X = dstrain[0::, 1::]
y = dstrain[0::, 0]

acc_dict = {}

for train_index, test_index in kfold.split(X, y):
    X_train, X_test = X[train_index], X[test_index]
    y_train, y_test = y[train_index], y[test_index]

    for clf in classifiers:
        name = clf.__class__.__name__
        clf.fit(X_train, y_train)
        train_predictions = clf.predict(X_test)
        acc = accuracy_score(y_test, train_predictions)
        if name in acc_dict:
            acc_dict[name] += acc
        else:
            acc_dict[name] = acc

for clf in acc_dict:
    acc_dict[clf] = acc_dict[clf] / 10.0
    log_entry = pd.DataFrame([[clf, acc_dict[clf]]], columns=cols)
    log = log.append(log_entry)

In [None]:
# Comparação dos classificadores

classifiers = [
    KNeighborsClassifier(3),
    SVC(probability=True),
    DecisionTreeClassifier(),
    RandomForestClassifier(),
    AdaBoostClassifier(),
    GradientBoostingClassifier(),
    GaussianNB(),
    LinearDiscriminantAnalysis(),
    QuadraticDiscriminantAnalysis(),
    LogisticRegression(),
    XGBClassifier()]

splits = 12
cols = ["Classifier", "Accuracy"]
log = pd.DataFrame(columns=cols)
acc_dict = {}

tx = dstrain[0::, 1::]
ty = dstrain[0::, 0]

kfold = KFold(n_splits=splits, random_state=42, shuffle=True)

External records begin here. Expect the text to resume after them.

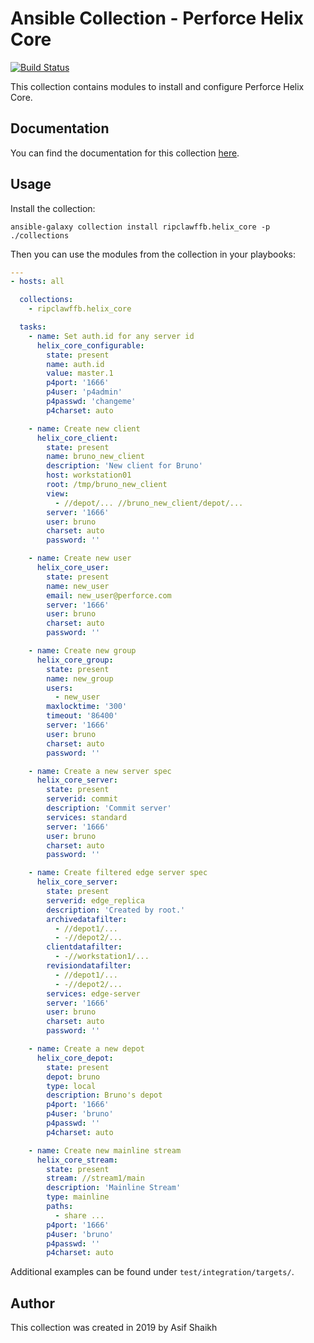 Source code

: # Ansible Collection - Perforce Helix Core

[![Build Status](https://travis-ci.org/ripclawffb/ansible-collection-helix-core.svg?branch=master)](https://travis-ci.org/ripclawffb/ansible-collection-helix-core)

This collection contains modules to install and configure Perforce Helix Core.

## Documentation

You can find the documentation for this collection [here](https://ripclawffb.github.io/ansible-collection-helix-core/collections/index_module.html).

## Usage

Install the collection:

    ansible-galaxy collection install ripclawffb.helix_core -p ./collections

Then you can use the modules from the collection in your playbooks:

```yaml
---
- hosts: all

  collections:
    - ripclawffb.helix_core

  tasks:
    - name: Set auth.id for any server id
      helix_core_configurable:
        state: present
        name: auth.id
        value: master.1
        p4port: '1666'
        p4user: 'p4admin'
        p4passwd: 'changeme'
        p4charset: auto

    - name: Create new client
      helix_core_client:
        state: present
        name: bruno_new_client
        description: 'New client for Bruno'
        host: workstation01
        root: /tmp/bruno_new_client
        view:
          - //depot/... //bruno_new_client/depot/...
        server: '1666'
        user: bruno
        charset: auto
        password: ''

    - name: Create new user
      helix_core_user:
        state: present
        name: new_user
        email: new_user@perforce.com
        server: '1666'
        user: bruno
        charset: auto
        password: ''

    - name: Create new group
      helix_core_group:
        state: present
        name: new_group
        users:
          - new_user
        maxlocktime: '300'
        timeout: '86400'
        server: '1666'
        user: bruno
        charset: auto
        password: ''

    - name: Create a new server spec
      helix_core_server:
        state: present
        serverid: commit
        description: 'Commit server'
        services: standard
        server: '1666'
        user: bruno
        charset: auto
        password: ''

    - name: Create filtered edge server spec
      helix_core_server:
        state: present
        serverid: edge_replica
        description: 'Created by root.'
        archivedatafilter:
          - //depot1/...
          - -//depot2/...
        clientdatafilter:
          - -//workstation1/...
        revisiondatafilter:
          - //depot1/...
          - -//depot2/...
        services: edge-server
        server: '1666'
        user: bruno
        charset: auto
        password: ''

    - name: Create a new depot
      helix_core_depot:
        state: present
        depot: bruno
        type: local
        description: Bruno's depot
        p4port: '1666'
        p4user: 'bruno'
        p4passwd: ''
        p4charset: auto

    - name: Create new mainline stream
      helix_core_stream:
        state: present
        stream: //stream1/main
        description: 'Mainline Stream'
        type: mainline
        paths:
          - share ...
        p4port: '1666'
        p4user: 'bruno'
        p4passwd: ''
        p4charset: auto
```

Additional examples can be found under `test/integration/targets/`.

## Author

This collection was created in 2019 by Asif Shaikh
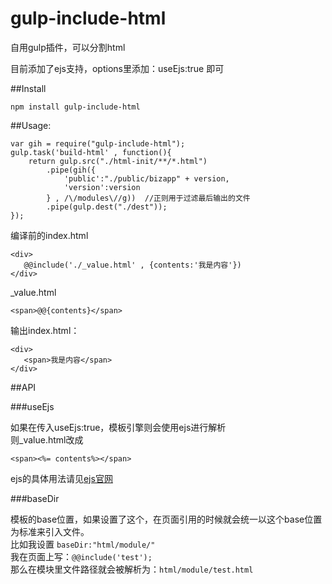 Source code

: # gulp-include-html

自用gulp插件，可以分割html

目前添加了ejs支持，options里添加：useEjs:true 即可

##Install
    
    npm install gulp-include-html

##Usage:

    var gih = require("gulp-include-html");
    gulp.task('build-html' , function(){
        return gulp.src("./html-init/**/*.html")
            .pipe(gih({
                'public':"./public/bizapp" + version,
                'version':version
            } , /\/modules\//g))  //正则用于过滤最后输出的文件
            .pipe(gulp.dest("./dest"));
    });

编译前的index.html

    <div>
       @@include('./_value.html' , {contents:'我是内容'})
    </div>
    
_value.html    

    <span>@@{contents}</span>
    
输出index.html：
    
    <div>
       <span>我是内容</span>
    </div>

##API

###useEjs

如果在传入useEjs:true，模板引擎则会使用ejs进行解析<br>
则_value.html改成
```
<span><%= contents%></span>
```

ejs的具体用法请见[ejs官网](http://www.embeddedjs.com/)

###baseDir

模板的base位置，如果设置了这个，在页面引用的时候就会统一以这个base位置为标准来引入文件。<br>
比如我设置 `baseDir:"html/module/"` <br>
我在页面上写：`@@include('test');` <br>
那么在模块里文件路径就会被解析为：`html/module/test.html`
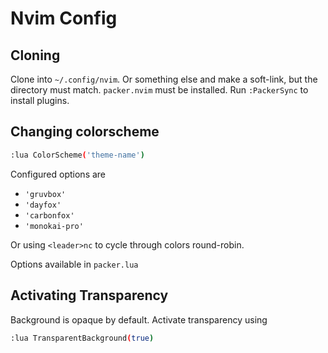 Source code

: # Nvim Config

## Cloning
Clone into `~/.config/nvim`. Or something else and make a soft-link, but the
directory must match. `packer.nvim` must be installed. Run `:PackerSync` to
install plugins.

## Changing colorscheme

```bash
:lua ColorScheme('theme-name')
```

Configured options are

- `'gruvbox'`
- `'dayfox'`
- `'carbonfox'`
- `'monokai-pro'`

Or using `<leader>nc` to cycle through colors round-robin.

Options available in `packer.lua`

## Activating Transparency

Background is opaque by default. Activate transparency using

```bash
:lua TransparentBackground(true)
```

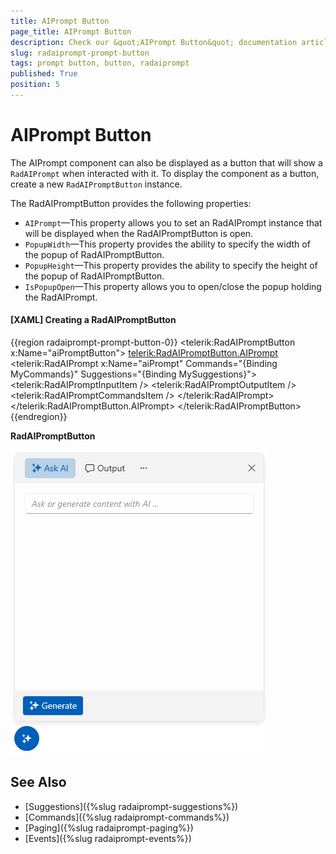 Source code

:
 ```yaml
---
title: AIPrompt Button
page_title: AIPrompt Button
description: Check our &quot;AIPrompt Button&quot; documentation article for the RadAIPrompt control.
slug: radaiprompt-prompt-button
tags: prompt button, button, radaiprompt
published: True
position: 5
---
```


# AIPrompt Button

The AIPrompt component can also be displayed as a button that will show a `RadAIPrompt` when interacted with it. To display the component as a button, create a new `RadAIPromptButton` instance.

The RadAIPromptButton provides the following properties:

* `AIPrompt`&mdash;This property allows you to set an RadAIPrompt instance that will be displayed when the RadAIPromptButton is open.
* `PopupWidth`&mdash;This property provides the ability to specify the width of the popup of RadAIPromptButton.
* `PopupHeight`&mdash;This property provides the ability to specify the height of the popup of RadAIPromptButton.
* `IsPopupOpen`&mdash;This property allows you to open/close the popup holding the RadAIPrompt.

#### __[XAML] Creating a RadAIPromptButton__
{{region radaiprompt-prompt-button-0}}
    <telerik:RadAIPromptButton x:Name="aiPromptButton">
    	<telerik:RadAIPromptButton.AIPrompt>
    		<telerik:RadAIPrompt x:Name="aiPrompt" 
                                 Commands="{Binding MyCommands}"
                                 Suggestions="{Binding MySuggestions}">
    			<telerik:RadAIPromptInputItem />
    			<telerik:RadAIPromptOutputItem />
    			<telerik:RadAIPromptCommandsItem />
    		</telerik:RadAIPrompt>
    	</telerik:RadAIPromptButton.AIPrompt>
    </telerik:RadAIPromptButton>
{{endregion}}

__RadAIPromptButton__

![WPF RadAIPromptButton](images/radaiprompt-prompt-button-0.png)

## See Also
* [Suggestions]({%slug radaiprompt-suggestions%})
* [Commands]({%slug radaiprompt-commands%})
* [Paging]({%slug radaiprompt-paging%})
* [Events]({%slug radaiprompt-events%})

for train_index, test_index in kfold.split(tx, y):
    X_train, X_test = X[train_index], X[test_index]
    y_train, y_test = y[train_index], y[test_index]

    for clf in classifiers:
        name = clf.__class__.__name__
        clf.fit(X_train, y_train)
        train_predictions = clf.predict(X_test)
        acc = accuracy_score(y_test, train_predictions)
        if name in acc_dict:
            acc_dict[name] += acc
        else:
            acc_dict[name] = acc

for clf in acc_dict:
    acc_dict[clf] = acc_dict[clf] / 10.0
    log_entry = pd.DataFrame([[clf, acc_dict[clf]]], columns=cols)
    log = log.append(log_entry)

In [None]:
# Plot Classifier Accuracy

sns.set(style="darkgrid")
sns.barplot(x='Accuracy', y='Classifier', data=log)

log.groupby(['Classifier', 'Accuracy']).count().sort_values(by=['Accuracy'], ascending=False)

In [None]:
# Prediction

classifier = GradientBoostingClassifier()
classifier.fit(dstrain[0::, 1::], dstrain[0::, 0])
predictions = classifier.predict(dstest)

In [None]:
# Create csv to upload to Kaggle

#Create a  DataFrame with the passengers ids and our prediction regarding whether they survived or not
dssubmission = pd.DataFrame({'PassengerId': dstestcopy['PassengerId'], 'Survived': predictions})

In [None]:
dssubmission.head()

In [None]:
dssubmission.groupby(['Survived'])['Survived'].count()

In [None]:
fn.plot(dssubmission, 'Survived', 'Survived')